# Material for this task
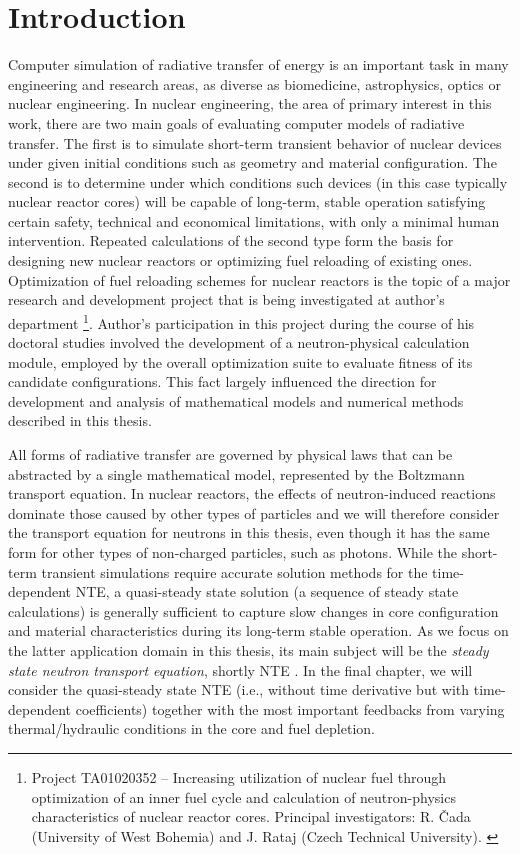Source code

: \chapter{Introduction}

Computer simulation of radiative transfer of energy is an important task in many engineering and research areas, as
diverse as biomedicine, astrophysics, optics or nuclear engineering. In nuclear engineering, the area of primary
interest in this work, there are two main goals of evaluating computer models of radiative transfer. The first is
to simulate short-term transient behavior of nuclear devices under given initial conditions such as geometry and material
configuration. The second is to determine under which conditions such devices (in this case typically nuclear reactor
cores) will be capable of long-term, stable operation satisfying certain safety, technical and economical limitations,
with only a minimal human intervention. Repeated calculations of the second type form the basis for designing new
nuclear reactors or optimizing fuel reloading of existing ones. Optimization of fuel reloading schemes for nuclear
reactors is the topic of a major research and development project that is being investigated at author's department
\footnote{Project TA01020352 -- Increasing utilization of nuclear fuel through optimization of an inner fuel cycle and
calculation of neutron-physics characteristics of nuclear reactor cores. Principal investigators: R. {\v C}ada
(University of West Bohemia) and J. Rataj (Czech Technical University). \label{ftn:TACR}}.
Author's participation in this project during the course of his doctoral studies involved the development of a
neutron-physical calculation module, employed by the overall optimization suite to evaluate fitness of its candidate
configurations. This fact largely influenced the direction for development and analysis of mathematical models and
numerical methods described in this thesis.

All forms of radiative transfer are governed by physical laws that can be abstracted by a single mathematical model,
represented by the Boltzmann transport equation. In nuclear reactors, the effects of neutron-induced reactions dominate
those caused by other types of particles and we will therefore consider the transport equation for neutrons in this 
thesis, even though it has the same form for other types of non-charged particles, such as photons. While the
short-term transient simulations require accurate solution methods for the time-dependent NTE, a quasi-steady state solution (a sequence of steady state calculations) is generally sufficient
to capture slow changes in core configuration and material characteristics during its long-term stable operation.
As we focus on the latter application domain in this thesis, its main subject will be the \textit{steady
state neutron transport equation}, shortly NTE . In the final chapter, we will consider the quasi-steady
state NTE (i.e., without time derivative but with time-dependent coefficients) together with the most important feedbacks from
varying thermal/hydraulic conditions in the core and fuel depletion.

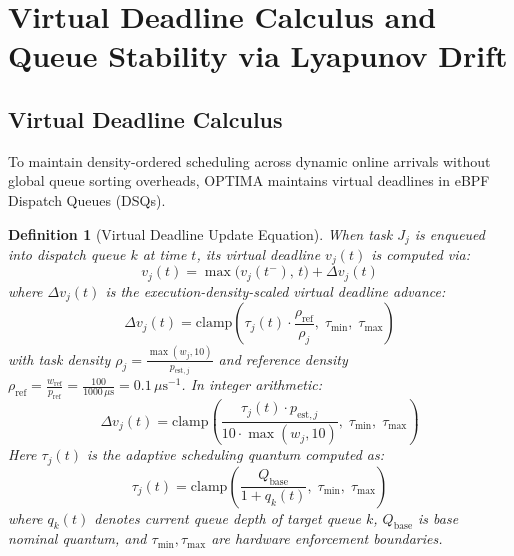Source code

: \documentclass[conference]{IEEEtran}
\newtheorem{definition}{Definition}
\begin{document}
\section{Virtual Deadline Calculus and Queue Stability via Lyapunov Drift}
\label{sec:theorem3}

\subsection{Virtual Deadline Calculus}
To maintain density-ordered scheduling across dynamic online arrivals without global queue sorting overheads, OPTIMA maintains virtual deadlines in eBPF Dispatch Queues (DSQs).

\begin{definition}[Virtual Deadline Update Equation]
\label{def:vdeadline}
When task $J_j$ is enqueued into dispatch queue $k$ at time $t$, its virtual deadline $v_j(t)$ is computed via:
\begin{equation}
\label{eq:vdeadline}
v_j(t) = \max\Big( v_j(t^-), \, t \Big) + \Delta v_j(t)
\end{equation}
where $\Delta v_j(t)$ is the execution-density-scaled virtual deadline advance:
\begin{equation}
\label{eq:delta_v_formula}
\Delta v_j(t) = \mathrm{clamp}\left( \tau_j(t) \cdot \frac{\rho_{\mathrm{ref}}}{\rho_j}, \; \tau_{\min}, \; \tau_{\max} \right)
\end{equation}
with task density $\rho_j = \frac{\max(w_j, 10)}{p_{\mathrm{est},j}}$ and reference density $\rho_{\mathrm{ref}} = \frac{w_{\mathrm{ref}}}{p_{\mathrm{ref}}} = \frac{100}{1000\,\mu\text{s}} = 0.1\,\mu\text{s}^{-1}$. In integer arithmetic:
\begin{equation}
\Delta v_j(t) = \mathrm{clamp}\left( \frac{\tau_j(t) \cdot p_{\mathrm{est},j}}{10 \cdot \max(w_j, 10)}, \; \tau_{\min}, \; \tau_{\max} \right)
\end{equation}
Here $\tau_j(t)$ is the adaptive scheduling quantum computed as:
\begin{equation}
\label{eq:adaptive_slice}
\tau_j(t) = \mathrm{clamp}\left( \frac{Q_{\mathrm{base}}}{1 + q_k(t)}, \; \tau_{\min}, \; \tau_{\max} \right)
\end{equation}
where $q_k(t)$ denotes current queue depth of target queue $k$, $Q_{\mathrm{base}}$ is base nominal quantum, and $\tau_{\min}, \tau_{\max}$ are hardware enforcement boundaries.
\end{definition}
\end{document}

# Problem to work on
From the records above, give again exactly the lines running from the line with "configuration. The second" to the line with "(University of West", inclusive.

# Solution to the exercise
configuration. The second is to determine under which conditions such devices (in this case typically nuclear reactor
cores) will be capable of long-term, stable operation satisfying certain safety, technical and economical limitations,
with only a minimal human intervention. Repeated calculations of the second type form the basis for designing new
nuclear reactors or optimizing fuel reloading of existing ones. Optimization of fuel reloading schemes for nuclear
reactors is the topic of a major research and development project that is being investigated at author's department
\footnote{Project TA01020352 -- Increasing utilization of nuclear fuel through optimization of an inner fuel cycle and
calculation of neutron-physics characteristics of nuclear reactor cores. Principal investigators: R. {\v C}ada
(University of West Bohemia) and J. Rataj (Czech Technical University). \label{ftn:TACR}}.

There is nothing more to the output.